How visible is STEPDive to other boats/watercraft?
The raft is bright orange, 1.5m long and the dive flag (dimensions of 50cm x 30cm) is positioned 1m above the raft. We’ve made STEPDive bigger and the flag higher than any other system on the market to ensure maximum visibility.
Is a bail out system used?
The STEPDive system has a maximum depth of 5m, hence no additional air or emergency bail out mechanisms are required. Additionally, as the depth can be limited for the age/ability of the student, this ensures that they reach a level of comfort before progressing and reduces the likelihood of panic in an emergency situation.
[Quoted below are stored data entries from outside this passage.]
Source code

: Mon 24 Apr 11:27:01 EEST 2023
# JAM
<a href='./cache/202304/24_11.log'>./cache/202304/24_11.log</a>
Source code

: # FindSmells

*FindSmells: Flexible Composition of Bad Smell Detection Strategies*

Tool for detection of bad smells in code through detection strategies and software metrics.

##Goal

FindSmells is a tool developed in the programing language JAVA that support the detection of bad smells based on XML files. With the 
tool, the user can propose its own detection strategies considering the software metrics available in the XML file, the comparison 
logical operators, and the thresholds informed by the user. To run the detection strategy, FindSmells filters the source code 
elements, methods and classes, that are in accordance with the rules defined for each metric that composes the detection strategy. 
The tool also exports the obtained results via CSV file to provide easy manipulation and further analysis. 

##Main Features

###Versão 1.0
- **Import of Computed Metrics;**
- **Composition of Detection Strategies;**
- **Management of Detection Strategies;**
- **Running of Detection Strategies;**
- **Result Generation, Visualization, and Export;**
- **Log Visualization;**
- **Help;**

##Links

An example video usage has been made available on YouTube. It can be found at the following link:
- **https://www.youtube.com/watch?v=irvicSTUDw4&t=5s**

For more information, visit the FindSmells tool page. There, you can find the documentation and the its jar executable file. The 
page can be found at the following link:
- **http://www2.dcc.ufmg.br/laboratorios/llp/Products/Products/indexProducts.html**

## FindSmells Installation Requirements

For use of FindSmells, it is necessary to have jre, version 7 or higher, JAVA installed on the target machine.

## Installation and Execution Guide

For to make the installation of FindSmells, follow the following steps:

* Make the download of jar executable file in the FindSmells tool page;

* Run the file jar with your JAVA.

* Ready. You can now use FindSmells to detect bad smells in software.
How do you control your buoyancy?
Buoyancy is far more complex in regular SCUBA diving. For SCUBA, the tank size, material (aluminium or steel), changing weight as air is consumed plus a diver’s understanding of breathing techniques and BCD usage all contribute. STEPDive by comparison is incredibly easy! After completing a buoyancy test (usually only 1 – 2 kgs is required), a students position in the water is simply controlled by their breathing. Hence, the sensation of neutral buoyancy is enhanced (from wearing less equipment) and a greater understanding of how the lungs affect buoyancy underwater is developed – a key stepping stone towards a future peak performance buoyancy course.
What happens in an ‘out of air’ scenario?
An out of air situation should always be avoided and is risky in any scenario. Within the training, anyone who dives deeper than 1m will have the appropriate knowledge to avoid this situation entirely. However, should it occur, the shallow depths of the system and the remaining low pressure in the tank and hoses will still allow users several breaths to comfortably get to the surface.
Does someone always need to be present at the surface?
Children never dive alone – there is always a SCUBA certified adult/dive professional joining them underwater and managing the system. In a busy boating area, it is recommended that an additional person be present on surface lookout.